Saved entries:
----

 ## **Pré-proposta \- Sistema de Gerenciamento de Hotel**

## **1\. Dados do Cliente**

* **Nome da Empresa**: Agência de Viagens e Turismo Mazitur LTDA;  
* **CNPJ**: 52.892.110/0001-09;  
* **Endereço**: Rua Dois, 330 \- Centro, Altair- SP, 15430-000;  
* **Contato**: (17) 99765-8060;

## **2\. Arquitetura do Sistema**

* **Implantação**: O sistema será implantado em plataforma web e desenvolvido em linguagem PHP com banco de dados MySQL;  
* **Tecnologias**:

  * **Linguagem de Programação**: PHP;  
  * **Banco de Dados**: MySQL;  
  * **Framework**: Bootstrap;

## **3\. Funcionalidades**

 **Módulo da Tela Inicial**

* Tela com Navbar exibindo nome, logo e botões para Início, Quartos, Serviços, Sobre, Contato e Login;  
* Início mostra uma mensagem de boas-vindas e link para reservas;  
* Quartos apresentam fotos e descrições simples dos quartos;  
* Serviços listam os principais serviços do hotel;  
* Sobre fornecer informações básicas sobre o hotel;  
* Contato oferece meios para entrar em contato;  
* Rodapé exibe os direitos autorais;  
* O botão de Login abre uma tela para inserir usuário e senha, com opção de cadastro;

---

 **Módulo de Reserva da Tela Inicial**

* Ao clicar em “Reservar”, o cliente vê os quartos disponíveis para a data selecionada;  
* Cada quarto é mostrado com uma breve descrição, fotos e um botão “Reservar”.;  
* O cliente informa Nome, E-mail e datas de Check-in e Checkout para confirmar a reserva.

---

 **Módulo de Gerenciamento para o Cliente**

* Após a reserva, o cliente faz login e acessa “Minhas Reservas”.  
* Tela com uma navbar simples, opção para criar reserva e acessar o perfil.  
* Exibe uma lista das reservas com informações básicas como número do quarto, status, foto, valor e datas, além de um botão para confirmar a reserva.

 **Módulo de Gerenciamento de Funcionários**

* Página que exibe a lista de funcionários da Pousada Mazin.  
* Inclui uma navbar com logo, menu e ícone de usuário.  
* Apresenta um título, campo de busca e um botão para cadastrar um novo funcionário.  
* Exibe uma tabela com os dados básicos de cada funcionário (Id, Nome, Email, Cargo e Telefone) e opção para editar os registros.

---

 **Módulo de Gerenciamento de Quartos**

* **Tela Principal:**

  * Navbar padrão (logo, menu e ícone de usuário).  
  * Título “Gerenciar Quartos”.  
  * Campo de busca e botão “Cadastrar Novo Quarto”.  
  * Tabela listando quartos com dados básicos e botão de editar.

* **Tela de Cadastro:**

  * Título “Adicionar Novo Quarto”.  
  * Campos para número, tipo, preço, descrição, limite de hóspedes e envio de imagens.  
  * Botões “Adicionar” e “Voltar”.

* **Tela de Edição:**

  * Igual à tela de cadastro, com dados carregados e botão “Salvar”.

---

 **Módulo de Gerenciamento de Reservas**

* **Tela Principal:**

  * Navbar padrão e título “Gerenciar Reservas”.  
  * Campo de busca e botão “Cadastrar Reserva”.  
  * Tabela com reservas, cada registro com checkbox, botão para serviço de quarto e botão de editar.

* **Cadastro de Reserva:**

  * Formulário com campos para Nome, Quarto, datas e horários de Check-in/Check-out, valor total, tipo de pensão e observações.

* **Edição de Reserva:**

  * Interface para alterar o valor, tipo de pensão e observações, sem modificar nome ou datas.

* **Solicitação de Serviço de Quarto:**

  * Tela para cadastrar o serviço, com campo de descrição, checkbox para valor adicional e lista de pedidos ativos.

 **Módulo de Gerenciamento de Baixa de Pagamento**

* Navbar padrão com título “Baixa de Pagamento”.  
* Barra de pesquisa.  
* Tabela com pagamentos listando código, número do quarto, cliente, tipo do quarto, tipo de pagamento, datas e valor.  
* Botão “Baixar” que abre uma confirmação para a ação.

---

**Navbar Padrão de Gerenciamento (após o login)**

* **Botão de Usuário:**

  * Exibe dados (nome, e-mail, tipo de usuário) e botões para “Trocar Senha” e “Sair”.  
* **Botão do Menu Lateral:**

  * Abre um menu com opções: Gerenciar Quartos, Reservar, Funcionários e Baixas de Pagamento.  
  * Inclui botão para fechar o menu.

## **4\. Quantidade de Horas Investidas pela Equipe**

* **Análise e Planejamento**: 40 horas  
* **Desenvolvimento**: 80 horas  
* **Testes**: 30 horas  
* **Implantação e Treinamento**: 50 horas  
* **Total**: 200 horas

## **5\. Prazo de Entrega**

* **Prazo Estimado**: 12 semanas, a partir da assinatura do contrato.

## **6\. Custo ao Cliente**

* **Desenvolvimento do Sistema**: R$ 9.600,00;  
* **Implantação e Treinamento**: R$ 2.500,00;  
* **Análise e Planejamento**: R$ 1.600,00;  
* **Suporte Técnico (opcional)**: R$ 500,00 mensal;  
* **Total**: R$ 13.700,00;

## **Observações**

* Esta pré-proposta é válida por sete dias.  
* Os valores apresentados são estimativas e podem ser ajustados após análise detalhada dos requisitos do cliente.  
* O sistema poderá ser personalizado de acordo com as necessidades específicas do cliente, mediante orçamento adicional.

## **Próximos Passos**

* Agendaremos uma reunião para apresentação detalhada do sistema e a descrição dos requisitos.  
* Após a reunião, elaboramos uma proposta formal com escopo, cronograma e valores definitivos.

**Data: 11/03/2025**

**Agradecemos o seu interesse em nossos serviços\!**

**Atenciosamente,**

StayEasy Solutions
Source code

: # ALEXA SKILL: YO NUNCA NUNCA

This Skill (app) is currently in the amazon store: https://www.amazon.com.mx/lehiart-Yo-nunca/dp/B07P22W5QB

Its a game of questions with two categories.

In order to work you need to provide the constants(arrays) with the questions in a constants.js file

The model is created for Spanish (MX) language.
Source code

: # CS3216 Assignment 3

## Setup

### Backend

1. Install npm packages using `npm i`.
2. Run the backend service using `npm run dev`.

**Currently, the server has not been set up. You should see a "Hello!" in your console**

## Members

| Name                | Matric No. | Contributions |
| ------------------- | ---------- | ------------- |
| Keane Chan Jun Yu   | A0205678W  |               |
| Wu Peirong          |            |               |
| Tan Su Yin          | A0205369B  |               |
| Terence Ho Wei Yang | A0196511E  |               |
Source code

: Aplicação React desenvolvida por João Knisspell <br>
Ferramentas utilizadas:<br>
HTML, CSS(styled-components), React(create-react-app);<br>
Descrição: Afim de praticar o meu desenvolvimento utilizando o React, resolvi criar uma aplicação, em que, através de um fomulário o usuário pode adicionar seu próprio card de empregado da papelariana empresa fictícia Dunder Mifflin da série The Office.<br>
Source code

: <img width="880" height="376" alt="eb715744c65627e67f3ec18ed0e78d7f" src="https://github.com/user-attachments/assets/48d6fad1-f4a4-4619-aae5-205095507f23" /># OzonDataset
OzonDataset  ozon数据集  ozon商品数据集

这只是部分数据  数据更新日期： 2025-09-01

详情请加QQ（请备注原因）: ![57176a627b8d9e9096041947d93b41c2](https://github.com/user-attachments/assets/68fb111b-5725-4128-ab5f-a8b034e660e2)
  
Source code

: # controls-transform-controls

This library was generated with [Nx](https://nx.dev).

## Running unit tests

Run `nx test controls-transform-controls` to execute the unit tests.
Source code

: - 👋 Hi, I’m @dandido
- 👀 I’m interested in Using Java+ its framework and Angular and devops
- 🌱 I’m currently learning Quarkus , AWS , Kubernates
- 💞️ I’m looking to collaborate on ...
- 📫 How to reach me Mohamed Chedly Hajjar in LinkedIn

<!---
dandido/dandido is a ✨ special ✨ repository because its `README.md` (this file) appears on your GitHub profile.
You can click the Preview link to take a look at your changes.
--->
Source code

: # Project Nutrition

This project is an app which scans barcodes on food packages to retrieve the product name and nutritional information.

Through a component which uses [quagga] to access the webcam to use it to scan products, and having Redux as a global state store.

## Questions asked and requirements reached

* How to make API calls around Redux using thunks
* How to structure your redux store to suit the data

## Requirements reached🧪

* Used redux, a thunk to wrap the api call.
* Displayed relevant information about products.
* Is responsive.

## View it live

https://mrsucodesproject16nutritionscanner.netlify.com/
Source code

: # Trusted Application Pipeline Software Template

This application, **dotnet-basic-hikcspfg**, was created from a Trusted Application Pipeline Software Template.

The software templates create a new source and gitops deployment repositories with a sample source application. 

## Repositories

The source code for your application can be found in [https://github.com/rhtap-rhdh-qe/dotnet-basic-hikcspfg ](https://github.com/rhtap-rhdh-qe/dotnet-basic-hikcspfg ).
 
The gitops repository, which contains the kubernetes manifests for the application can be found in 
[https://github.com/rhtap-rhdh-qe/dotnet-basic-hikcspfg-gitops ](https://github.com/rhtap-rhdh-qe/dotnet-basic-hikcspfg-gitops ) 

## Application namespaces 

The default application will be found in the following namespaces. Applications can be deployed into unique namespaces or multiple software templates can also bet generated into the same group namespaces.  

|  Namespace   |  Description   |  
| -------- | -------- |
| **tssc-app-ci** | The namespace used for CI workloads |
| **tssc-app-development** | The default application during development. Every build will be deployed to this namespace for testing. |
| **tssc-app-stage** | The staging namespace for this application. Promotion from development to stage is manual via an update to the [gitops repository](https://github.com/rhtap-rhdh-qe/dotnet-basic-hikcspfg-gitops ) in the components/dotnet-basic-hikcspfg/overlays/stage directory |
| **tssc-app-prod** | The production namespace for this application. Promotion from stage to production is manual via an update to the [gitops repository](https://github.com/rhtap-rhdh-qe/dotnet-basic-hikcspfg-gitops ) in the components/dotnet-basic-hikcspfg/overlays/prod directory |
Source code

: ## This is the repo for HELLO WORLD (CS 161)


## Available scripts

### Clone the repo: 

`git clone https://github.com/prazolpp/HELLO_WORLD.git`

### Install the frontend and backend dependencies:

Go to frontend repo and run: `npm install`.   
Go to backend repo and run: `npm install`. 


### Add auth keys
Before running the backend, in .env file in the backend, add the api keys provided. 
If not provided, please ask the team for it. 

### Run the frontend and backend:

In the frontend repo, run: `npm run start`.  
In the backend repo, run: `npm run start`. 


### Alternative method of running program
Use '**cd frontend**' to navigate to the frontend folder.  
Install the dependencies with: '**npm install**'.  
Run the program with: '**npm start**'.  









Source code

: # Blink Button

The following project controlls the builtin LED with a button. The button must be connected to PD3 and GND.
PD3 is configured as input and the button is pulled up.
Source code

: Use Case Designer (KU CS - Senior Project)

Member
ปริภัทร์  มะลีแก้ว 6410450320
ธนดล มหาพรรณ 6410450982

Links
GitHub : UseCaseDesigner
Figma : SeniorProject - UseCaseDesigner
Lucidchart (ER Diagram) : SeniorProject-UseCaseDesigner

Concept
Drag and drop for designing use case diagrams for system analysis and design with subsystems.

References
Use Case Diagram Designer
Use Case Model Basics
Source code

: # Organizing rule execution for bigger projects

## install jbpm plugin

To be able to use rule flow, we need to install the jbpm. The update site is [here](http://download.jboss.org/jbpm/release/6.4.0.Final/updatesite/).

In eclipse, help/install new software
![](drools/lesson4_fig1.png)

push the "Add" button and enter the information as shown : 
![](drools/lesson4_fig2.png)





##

----

• [Task directions] Every line above in which the word "hikcspfg" is present must be copied into the answer.

• [Your response]
This application, **dotnet-basic-hikcspfg**, was created from a Trusted Application Pipeline Software Template.
The source code for your application can be found in [https://github.com/rhtap-rhdh-qe/dotnet-basic-hikcspfg ](https://github.com/rhtap-rhdh-qe/dotnet-basic-hikcspfg ).
[https://github.com/rhtap-rhdh-qe/dotnet-basic-hikcspfg-gitops ](https://github.com/rhtap-rhdh-qe/dotnet-basic-hikcspfg-gitops ) 
| **tssc-app-stage** | The staging namespace for this application. Promotion from development to stage is manual via an update to the [gitops repository](https://github.com/rhtap-rhdh-qe/dotnet-basic-hikcspfg-gitops ) in the components/dotnet-basic-hikcspfg/overlays/stage directory |
| **tssc-app-prod** | The production namespace for this application. Promotion from stage to production is manual via an update to the [gitops repository](https://github.com/rhtap-rhdh-qe/dotnet-basic-hikcspfg-gitops ) in the components/dotnet-basic-hikcspfg/overlays/prod directory |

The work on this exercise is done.